Greenpeace has called on the UK and other countries not to work with the nuclear industry after energy giant EDF was found guilty of spying on the environmental group.
EDF, which owns and runs eight nuclear power stations in the UK and is leading the drive towards a new generation of reactors in this country, was fined 1.5 million euro (£1.3 million) by a French court in the espionage case.
The trial revealed a dossier that had been compiled on Greenpeace UK, which the environmental group said dated back to the period when the French company was moving into the British nuclear market.
Greenpeace's executive director in France, Adelaide Colin, said the fine and damages awarded to Greenpeace sent "a strong message to the nuclear industry that no one is above the law".
She added: "Instead of working with the nuclear industry, countries should invest in clean, safe sources of renewable electricity."
Greenpeace UK's executive director John Sauven said the company should give a full account of the action it mounted against its critics.
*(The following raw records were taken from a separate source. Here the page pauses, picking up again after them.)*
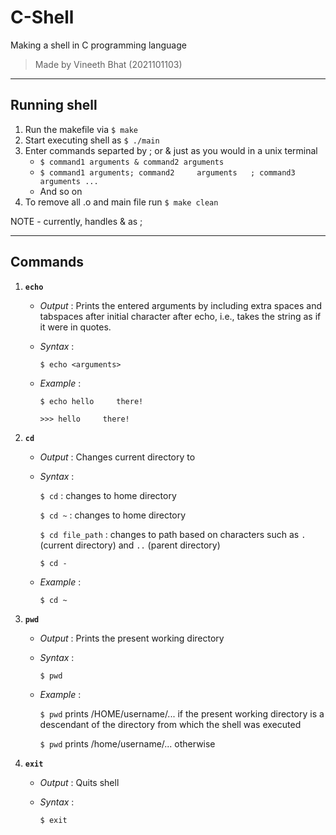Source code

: # C-Shell
Making a shell in C programming language

> Made by Vineeth Bhat (2021101103)

***

## Running shell

1. Run the makefile via `$ make`
2. Start executing shell as `$ ./main`
3. Enter commands separted by ; or & just as you would in a unix terminal
    * `$ command1 arguments & command2 arguments`
    * `$ command1 arguments; command2     arguments   ; command3  arguments ...`
    * And so on
4. To remove all .o and main file run `$ make clean`

NOTE - currently, handles & as ;

---

## Commands

1. **`echo`**
    * _Output_ : Prints the entered arguments by including extra spaces and tabspaces after initial character after echo, i.e., takes the string as if it were in quotes. 
    * _Syntax_ : 
    
        `$ echo <arguments>`

    * _Example_ : 

        `$ echo hello     there!`

        `>>> hello     there!`
    
2. **`cd`**
    * _Output_ : Changes current directory to 
    * _Syntax_ :

        `$ cd` : changes to home directory

        `$ cd ~` : changes to home directory

        `$ cd file_path` : changes to path based on characters such as `.` (current directory) and `..` (parent directory)

        `$ cd -`

    * _Example_ : 

        `$ cd ~`
    
3. **`pwd`**
    * _Output_ : Prints the present working directory
    * _Syntax_ : 
    
        `$ pwd`

    * _Example_ : 

        `$ pwd` prints /HOME/username/... if the present working directory is a descendant of the directory from which the shell was executed

        `$ pwd` prints /home/username/... otherwise

4. **`exit`**
    * _Output_ : Quits shell
    * _Syntax_ :

        `$ exit`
He said: "As one of the six companies with a monopoly over electricity supply in this country and a major sponsor of the Olympics, EDF has a duty to come clean."
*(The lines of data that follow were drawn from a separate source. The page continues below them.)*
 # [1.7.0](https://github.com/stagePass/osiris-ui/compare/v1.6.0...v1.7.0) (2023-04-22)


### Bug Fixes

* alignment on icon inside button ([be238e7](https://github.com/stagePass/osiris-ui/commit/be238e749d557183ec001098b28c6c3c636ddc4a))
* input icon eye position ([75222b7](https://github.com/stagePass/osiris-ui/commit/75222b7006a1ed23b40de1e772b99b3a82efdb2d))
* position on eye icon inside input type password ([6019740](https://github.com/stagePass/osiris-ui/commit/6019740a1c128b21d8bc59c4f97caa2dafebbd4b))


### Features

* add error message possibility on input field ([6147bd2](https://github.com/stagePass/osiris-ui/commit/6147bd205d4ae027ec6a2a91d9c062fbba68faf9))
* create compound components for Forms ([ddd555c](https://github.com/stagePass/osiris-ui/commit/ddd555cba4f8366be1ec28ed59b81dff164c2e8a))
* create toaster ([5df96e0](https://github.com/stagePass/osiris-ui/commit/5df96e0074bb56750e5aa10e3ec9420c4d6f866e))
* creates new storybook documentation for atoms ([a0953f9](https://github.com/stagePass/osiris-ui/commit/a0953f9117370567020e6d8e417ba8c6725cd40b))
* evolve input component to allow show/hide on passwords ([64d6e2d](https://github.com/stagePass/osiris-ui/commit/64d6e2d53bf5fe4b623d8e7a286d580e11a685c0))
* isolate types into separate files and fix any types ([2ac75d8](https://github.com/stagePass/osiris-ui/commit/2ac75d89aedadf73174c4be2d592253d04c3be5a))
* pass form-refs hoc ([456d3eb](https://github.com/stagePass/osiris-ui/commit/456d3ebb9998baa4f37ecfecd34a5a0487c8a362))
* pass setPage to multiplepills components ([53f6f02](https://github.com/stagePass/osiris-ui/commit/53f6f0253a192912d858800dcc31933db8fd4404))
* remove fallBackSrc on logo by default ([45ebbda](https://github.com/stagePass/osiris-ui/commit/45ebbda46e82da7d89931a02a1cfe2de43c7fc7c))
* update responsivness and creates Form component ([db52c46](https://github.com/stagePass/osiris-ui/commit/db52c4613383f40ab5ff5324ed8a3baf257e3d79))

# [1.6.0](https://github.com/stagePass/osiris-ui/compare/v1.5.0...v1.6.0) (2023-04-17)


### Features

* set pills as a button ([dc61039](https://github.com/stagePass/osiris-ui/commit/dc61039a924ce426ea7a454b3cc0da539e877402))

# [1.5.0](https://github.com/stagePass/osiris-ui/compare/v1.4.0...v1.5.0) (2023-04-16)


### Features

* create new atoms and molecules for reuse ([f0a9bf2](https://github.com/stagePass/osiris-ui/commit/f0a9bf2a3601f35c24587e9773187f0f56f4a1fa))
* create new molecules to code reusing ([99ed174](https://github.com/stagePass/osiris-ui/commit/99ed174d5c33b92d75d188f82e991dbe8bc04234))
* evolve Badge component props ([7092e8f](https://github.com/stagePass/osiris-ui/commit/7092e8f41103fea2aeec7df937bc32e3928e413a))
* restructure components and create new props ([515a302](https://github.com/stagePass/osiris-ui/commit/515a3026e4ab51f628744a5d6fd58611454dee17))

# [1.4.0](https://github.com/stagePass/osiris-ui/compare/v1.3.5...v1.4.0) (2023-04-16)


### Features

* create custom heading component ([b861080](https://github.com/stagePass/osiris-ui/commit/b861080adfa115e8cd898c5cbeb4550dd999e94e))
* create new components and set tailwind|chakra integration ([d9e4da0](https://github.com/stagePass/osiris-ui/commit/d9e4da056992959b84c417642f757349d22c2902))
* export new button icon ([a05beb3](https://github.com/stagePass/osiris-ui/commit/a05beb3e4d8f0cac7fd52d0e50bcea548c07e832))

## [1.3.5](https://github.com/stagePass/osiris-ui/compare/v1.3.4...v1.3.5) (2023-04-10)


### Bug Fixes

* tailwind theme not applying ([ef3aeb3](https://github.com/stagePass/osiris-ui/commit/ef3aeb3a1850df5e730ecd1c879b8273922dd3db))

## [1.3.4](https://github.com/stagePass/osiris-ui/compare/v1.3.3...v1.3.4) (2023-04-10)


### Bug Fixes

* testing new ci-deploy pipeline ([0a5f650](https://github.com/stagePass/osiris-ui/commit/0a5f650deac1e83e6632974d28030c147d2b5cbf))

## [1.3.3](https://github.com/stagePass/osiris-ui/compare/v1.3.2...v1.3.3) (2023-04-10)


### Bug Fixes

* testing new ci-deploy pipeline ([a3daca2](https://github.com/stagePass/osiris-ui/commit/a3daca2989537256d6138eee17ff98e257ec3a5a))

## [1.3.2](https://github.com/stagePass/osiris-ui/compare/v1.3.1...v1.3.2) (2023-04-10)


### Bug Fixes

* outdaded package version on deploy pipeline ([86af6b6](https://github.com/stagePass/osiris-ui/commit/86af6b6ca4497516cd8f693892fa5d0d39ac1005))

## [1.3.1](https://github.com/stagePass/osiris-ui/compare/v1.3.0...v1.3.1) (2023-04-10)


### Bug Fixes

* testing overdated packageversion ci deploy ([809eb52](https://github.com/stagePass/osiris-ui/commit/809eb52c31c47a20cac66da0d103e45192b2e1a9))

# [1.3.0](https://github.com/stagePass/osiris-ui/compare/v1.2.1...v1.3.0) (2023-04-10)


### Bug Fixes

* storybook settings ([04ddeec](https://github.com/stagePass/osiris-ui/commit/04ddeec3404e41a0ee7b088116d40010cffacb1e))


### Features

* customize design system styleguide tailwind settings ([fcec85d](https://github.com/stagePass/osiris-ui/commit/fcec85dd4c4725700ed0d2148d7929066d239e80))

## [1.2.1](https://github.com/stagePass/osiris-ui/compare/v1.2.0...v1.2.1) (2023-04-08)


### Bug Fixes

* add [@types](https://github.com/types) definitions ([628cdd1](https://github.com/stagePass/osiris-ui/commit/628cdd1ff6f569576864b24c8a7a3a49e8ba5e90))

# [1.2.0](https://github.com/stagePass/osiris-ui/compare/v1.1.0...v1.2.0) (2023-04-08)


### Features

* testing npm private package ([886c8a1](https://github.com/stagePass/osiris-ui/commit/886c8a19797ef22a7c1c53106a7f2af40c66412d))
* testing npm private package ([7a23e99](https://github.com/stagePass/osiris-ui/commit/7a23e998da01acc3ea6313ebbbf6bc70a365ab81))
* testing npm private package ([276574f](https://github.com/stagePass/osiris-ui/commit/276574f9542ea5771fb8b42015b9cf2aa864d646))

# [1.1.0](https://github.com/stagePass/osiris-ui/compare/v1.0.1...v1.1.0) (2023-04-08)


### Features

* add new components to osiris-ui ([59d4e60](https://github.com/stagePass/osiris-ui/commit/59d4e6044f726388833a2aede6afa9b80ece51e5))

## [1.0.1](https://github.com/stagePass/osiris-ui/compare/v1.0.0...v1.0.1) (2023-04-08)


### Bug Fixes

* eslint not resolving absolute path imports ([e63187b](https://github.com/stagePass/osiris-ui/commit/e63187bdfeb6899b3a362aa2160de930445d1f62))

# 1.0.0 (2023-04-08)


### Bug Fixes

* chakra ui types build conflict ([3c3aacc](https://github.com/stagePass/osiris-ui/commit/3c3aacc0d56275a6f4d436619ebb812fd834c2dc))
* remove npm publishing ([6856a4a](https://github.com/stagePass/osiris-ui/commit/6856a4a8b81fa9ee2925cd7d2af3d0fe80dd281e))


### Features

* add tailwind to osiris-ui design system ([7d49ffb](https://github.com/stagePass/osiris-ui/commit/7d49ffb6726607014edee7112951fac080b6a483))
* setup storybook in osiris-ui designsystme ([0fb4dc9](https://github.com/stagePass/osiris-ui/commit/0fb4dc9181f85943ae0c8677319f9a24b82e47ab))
The verdict was reached on the day that EDF price hikes come into force for customers.
The rises are the lowest price increases by the Big Six energy firms, but will see the cost of gas go up 15.4% and electricity rise by 4% for consumers.
Mr Sauven added: "EDF could demonstrate real regret for its illegal spying operation by using its increased profits to help those in fuel poverty, and by investing in renewable energy and energy efficiency."
EDF refused to comment on the court case.